Evidence of Extensive Outgassing Along The Shear Line
These two photos are mirror images of each other. The top photo is a view of the underside of the head lobe of the comet. The bottom photo is the view of the body lobe. The rectangle defined by the four green dots on the head used to sit on the same rectangle defined by green dots on the body. All the other dots and dotted lines mirror each other as well. These photos will be used to show evidence of extensive outgassing along the shear line between head and body before the head was significantly displaced above the body.
Key to coloured dots:
Green- denote corners of the rectangle
Red- this line traces the perimeter of the finger of protruding rock on the head photo. This finger fits the horseshoe-shaped intrusion into the rectangle on the body.

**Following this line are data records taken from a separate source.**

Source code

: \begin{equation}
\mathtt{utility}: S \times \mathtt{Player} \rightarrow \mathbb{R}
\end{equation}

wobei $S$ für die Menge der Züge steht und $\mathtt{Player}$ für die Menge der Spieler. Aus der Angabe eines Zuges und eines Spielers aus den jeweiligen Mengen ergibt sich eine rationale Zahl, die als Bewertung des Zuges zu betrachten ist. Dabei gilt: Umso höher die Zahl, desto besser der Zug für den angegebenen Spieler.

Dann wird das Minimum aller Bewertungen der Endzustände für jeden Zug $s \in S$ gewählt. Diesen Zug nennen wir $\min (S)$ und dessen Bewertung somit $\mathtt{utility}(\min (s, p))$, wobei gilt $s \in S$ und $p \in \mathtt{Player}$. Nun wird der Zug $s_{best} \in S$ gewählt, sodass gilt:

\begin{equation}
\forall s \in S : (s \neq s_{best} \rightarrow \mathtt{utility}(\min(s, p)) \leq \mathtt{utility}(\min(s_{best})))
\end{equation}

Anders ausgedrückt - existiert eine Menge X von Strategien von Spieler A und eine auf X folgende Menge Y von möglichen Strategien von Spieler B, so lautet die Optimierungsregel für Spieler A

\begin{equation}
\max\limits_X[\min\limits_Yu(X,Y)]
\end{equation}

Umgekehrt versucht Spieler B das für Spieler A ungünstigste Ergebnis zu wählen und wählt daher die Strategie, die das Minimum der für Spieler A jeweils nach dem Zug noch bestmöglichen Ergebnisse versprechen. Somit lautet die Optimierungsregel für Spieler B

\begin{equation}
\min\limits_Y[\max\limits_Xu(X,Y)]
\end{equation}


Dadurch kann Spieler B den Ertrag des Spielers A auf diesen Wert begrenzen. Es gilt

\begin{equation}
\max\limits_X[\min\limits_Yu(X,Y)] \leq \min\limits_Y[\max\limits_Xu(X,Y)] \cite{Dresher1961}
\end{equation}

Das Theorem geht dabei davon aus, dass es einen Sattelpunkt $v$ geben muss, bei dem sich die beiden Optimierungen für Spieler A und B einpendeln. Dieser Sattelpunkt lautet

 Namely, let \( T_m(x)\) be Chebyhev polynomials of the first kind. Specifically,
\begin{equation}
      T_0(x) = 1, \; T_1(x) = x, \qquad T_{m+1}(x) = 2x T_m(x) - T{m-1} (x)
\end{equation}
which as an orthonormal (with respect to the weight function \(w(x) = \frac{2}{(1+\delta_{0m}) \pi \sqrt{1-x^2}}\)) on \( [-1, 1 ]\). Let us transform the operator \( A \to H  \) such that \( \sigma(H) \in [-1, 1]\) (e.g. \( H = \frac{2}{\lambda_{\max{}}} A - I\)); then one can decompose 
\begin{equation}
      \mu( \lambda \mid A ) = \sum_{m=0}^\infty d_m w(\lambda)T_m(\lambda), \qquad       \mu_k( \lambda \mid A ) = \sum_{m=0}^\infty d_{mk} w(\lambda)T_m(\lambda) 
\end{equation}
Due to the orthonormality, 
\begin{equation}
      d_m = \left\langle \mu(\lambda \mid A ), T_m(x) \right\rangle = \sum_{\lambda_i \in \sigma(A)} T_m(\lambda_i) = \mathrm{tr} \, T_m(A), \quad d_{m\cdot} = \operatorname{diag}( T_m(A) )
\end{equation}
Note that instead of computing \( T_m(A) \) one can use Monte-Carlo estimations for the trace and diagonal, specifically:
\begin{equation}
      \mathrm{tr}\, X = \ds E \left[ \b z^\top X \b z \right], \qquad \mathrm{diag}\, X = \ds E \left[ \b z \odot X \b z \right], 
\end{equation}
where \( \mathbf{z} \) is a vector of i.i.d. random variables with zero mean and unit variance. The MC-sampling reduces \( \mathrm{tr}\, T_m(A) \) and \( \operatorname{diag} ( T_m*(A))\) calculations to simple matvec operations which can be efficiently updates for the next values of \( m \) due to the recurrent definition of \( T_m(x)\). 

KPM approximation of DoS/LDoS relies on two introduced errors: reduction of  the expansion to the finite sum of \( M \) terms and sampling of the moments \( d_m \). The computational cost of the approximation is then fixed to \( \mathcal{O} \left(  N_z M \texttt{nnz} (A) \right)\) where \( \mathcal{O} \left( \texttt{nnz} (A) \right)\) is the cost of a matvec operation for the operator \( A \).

Light orange- this is the second stratum in the finger which fits the second step-down in the horseshoe. This is more evident in the second pair of photos, below. It protrudes further out from the neck corresponding to a deeper stratum layer in the body.
Purple- suggested pathway for high-pressure sublimating gas and slurry. Where it fans into four paths there is some evidence of conduits. Where it is depicted as a single track it is a conjectured pathway based on the apparent scouring around this side of the finger where it sat on the body.
Light blue- apparent scouring out of detritus which contributed to the semicircular slurry piles (pile perimeters are delineated with light yellow dots). This detritus also contributed to the slurry ridge along the back of the rectangle on the body (overlain by the wavy line between the two green dots).
Light yellow- this denotes the perimeter of the two slurry piles. These appear to have been formed mainly by slurry emerging from just under the rectangle and not so much from the purple slurry paths depicted on the top surface of the rectangle. These two piles have pushed up the two ‘gull wings’ on the body (see Part 5). The slurry paths that are depicted by the purple dots may also have contributed a little to these piles but the top two fans seem to have fed a wider, flatter continuation of the slurry ridge along the back of the rectangle. The existence of these piles show that at least two fracture planes were oozing gas and slurry: one above and one below the rectangle surface we see today. The gull wings on the body match those on the head (Part 5) and there appears to be a third layer of wings on the head when viewed from above. All three were layered like puff pastry before rising and separating. The top layer exhibits a clover-leaf shape at its corner that is mirrored on the body in some less exposed photos (see last photo in this post) but is also just visible in this and the next body photo. It’s beyond the slurry ridge, next to the green dot and purple fan.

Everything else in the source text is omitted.